→ **Input material**
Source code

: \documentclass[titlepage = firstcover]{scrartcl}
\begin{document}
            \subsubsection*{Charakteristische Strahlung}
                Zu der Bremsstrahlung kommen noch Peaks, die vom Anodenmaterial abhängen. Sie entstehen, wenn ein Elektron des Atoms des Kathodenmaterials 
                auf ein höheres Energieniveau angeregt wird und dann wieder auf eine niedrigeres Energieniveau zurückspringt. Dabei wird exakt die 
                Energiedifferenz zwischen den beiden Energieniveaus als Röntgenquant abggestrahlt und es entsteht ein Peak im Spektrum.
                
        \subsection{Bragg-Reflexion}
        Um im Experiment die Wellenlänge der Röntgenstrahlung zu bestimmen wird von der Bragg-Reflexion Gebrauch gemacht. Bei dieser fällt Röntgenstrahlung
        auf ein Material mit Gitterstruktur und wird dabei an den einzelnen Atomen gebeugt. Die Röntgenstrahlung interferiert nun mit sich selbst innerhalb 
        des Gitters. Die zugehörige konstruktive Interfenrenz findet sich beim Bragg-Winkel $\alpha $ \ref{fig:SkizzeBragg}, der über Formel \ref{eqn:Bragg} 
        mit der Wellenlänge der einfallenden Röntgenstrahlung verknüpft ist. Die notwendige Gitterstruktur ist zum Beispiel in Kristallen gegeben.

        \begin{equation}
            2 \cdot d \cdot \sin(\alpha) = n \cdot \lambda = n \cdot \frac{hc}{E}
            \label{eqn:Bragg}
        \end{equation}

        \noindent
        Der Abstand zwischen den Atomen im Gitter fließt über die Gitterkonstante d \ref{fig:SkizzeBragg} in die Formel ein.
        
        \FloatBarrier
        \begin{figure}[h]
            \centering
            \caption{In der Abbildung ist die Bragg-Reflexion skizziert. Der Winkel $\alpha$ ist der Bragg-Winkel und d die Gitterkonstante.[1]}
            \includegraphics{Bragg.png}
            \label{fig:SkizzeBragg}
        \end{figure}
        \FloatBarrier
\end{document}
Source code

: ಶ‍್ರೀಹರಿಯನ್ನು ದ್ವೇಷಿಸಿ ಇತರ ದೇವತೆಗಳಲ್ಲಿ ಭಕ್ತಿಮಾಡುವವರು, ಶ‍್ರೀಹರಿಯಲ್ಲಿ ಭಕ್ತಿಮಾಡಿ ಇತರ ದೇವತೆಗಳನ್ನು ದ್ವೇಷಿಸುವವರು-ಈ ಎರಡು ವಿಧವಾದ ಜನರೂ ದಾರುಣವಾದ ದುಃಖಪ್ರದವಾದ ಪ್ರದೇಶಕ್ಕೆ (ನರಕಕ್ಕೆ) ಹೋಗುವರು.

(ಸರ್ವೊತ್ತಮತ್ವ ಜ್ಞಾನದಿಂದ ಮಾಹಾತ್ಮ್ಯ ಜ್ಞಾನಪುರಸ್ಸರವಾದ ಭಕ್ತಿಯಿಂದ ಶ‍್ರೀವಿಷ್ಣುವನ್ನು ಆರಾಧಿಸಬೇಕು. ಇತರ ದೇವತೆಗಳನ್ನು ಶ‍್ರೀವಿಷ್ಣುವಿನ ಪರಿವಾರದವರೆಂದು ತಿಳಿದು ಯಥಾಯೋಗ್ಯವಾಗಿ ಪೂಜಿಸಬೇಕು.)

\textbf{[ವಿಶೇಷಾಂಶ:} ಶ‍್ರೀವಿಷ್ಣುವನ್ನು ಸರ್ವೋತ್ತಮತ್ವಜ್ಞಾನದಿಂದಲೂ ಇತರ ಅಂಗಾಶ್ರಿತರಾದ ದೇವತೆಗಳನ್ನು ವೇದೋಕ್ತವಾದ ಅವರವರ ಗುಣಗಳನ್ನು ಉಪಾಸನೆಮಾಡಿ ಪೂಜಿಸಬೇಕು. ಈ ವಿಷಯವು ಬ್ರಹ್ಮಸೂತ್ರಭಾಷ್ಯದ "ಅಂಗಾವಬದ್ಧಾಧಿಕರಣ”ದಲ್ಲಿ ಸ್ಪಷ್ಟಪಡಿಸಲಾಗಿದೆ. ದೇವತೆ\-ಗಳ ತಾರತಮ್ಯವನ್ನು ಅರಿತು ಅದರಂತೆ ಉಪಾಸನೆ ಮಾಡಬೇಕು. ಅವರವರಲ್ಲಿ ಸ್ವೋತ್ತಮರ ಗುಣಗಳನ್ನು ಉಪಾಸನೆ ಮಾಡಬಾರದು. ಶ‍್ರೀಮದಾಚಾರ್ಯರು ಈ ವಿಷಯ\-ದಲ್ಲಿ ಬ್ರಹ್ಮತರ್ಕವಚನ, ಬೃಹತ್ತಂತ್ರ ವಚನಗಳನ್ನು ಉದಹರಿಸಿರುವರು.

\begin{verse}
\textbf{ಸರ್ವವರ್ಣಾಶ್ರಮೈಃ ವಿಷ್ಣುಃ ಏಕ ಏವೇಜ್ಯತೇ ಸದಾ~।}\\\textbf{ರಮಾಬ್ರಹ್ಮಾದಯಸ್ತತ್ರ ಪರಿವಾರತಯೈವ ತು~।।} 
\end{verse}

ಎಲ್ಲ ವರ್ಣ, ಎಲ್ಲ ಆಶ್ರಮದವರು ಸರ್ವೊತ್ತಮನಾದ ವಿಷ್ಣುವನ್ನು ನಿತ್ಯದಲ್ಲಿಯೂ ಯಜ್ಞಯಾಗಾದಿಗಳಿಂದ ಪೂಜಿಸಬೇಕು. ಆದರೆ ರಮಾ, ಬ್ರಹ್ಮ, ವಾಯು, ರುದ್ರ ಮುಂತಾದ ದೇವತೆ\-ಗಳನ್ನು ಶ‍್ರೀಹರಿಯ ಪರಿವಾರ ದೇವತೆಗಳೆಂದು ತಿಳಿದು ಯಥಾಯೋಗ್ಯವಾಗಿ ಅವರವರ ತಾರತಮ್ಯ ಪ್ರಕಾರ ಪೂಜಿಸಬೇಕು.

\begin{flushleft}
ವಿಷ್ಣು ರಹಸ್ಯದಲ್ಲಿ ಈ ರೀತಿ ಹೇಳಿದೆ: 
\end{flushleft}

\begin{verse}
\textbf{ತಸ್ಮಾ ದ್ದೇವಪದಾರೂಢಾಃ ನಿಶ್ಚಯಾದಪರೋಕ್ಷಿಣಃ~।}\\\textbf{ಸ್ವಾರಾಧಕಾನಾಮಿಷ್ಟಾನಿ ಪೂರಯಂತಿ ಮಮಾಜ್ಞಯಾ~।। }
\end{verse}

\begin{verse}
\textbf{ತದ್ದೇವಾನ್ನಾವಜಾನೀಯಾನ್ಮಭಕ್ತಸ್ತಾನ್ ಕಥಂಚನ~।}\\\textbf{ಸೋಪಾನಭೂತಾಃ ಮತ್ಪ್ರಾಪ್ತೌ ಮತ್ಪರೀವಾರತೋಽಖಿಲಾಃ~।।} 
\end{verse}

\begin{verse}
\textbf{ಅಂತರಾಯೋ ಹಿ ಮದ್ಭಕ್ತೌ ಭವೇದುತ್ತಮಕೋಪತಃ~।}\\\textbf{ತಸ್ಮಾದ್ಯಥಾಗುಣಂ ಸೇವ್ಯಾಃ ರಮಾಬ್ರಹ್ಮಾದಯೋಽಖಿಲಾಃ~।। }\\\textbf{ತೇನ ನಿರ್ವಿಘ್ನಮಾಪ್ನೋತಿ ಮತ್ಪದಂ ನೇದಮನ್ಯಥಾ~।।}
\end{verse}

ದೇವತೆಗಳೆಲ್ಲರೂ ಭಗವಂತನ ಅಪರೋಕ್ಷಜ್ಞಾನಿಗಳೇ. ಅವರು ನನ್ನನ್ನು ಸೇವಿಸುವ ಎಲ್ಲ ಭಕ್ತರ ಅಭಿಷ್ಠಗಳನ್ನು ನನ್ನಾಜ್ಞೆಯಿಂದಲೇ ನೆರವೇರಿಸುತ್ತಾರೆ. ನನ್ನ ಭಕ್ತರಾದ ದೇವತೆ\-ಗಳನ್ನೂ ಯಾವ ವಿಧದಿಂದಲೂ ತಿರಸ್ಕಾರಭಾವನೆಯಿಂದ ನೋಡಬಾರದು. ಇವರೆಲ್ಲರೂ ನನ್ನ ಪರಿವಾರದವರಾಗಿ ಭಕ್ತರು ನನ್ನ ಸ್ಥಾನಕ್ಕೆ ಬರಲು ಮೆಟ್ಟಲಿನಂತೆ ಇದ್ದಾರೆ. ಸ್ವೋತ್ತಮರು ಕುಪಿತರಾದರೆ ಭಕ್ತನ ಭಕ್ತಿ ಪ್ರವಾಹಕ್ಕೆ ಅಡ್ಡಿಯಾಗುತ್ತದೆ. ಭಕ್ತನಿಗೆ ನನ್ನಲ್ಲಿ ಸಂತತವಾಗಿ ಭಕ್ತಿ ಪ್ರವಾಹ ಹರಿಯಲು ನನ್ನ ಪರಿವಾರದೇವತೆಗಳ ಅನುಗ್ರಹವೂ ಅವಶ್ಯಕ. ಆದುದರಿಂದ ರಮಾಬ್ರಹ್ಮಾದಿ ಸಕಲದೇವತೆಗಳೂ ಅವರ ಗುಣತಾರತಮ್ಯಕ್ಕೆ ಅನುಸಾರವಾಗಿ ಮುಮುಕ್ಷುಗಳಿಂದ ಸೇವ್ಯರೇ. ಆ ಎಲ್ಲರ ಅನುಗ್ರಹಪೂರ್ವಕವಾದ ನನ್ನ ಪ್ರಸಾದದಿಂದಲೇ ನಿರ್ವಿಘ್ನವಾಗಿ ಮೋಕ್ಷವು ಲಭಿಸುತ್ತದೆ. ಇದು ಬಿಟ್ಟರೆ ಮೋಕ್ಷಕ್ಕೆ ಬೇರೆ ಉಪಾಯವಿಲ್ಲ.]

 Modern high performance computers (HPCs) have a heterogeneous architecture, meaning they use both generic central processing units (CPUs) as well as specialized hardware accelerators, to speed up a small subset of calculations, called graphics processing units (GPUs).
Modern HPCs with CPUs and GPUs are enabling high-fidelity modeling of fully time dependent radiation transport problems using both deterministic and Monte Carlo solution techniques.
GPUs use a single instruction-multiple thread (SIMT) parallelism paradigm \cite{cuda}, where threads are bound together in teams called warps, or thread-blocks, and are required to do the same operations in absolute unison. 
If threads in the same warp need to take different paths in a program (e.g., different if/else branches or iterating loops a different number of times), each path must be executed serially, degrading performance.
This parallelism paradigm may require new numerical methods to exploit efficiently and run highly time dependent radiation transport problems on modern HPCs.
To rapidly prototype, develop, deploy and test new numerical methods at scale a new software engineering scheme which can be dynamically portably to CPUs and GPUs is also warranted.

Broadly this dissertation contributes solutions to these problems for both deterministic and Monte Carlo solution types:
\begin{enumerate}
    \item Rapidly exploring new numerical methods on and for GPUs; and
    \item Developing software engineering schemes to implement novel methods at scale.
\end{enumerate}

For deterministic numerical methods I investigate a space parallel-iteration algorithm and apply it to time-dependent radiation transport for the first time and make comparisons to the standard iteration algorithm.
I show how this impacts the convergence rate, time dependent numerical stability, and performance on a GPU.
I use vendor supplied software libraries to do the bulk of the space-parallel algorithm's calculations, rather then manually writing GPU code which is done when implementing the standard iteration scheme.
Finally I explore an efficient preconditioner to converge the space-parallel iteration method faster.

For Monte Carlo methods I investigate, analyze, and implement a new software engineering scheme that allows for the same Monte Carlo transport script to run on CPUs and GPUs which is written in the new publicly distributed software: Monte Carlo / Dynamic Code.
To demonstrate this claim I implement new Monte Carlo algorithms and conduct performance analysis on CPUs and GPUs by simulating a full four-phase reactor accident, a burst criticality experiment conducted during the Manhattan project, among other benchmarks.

→ **Your objective**
Look above for the line containing "auf ein höheres". Output from there through the line containing "ಪ್ರದೇಶಕ್ಕೆ (ನರಕಕ್ಕೆ) ಹೋಗುವರು.", exactly and inclusively.

→ **Problem solution**
                auf ein höheres Energieniveau angeregt wird und dann wieder auf eine niedrigeres Energieniveau zurückspringt. Dabei wird exakt die 
                Energiedifferenz zwischen den beiden Energieniveaus als Röntgenquant abggestrahlt und es entsteht ein Peak im Spektrum.
                
        \subsection{Bragg-Reflexion}
        Um im Experiment die Wellenlänge der Röntgenstrahlung zu bestimmen wird von der Bragg-Reflexion Gebrauch gemacht. Bei dieser fällt Röntgenstrahlung
        auf ein Material mit Gitterstruktur und wird dabei an den einzelnen Atomen gebeugt. Die Röntgenstrahlung interferiert nun mit sich selbst innerhalb 
        des Gitters. Die zugehörige konstruktive Interfenrenz findet sich beim Bragg-Winkel $\alpha $ \ref{fig:SkizzeBragg}, der über Formel \ref{eqn:Bragg} 
        mit der Wellenlänge der einfallenden Röntgenstrahlung verknüpft ist. Die notwendige Gitterstruktur ist zum Beispiel in Kristallen gegeben.

        \begin{equation}
            2 \cdot d \cdot \sin(\alpha) = n \cdot \lambda = n \cdot \frac{hc}{E}
            \label{eqn:Bragg}
        \end{equation}

        \noindent
        Der Abstand zwischen den Atomen im Gitter fließt über die Gitterkonstante d \ref{fig:SkizzeBragg} in die Formel ein.
        
        \FloatBarrier
        \begin{figure}[h]
            \centering
            \caption{In der Abbildung ist die Bragg-Reflexion skizziert. Der Winkel $\alpha$ ist der Bragg-Winkel und d die Gitterkonstante.[1]}
            \includegraphics{Bragg.png}
            \label{fig:SkizzeBragg}
        \end{figure}
        \FloatBarrier
\end{document}
Source code

: ಶ‍್ರೀಹರಿಯನ್ನು ದ್ವೇಷಿಸಿ ಇತರ ದೇವತೆಗಳಲ್ಲಿ ಭಕ್ತಿಮಾಡುವವರು, ಶ‍್ರೀಹರಿಯಲ್ಲಿ ಭಕ್ತಿಮಾಡಿ ಇತರ ದೇವತೆಗಳನ್ನು ದ್ವೇಷಿಸುವವರು-ಈ ಎರಡು ವಿಧವಾದ ಜನರೂ ದಾರುಣವಾದ ದುಃಖಪ್ರದವಾದ ಪ್ರದೇಶಕ್ಕೆ (ನರಕಕ್ಕೆ) ಹೋಗುವರು.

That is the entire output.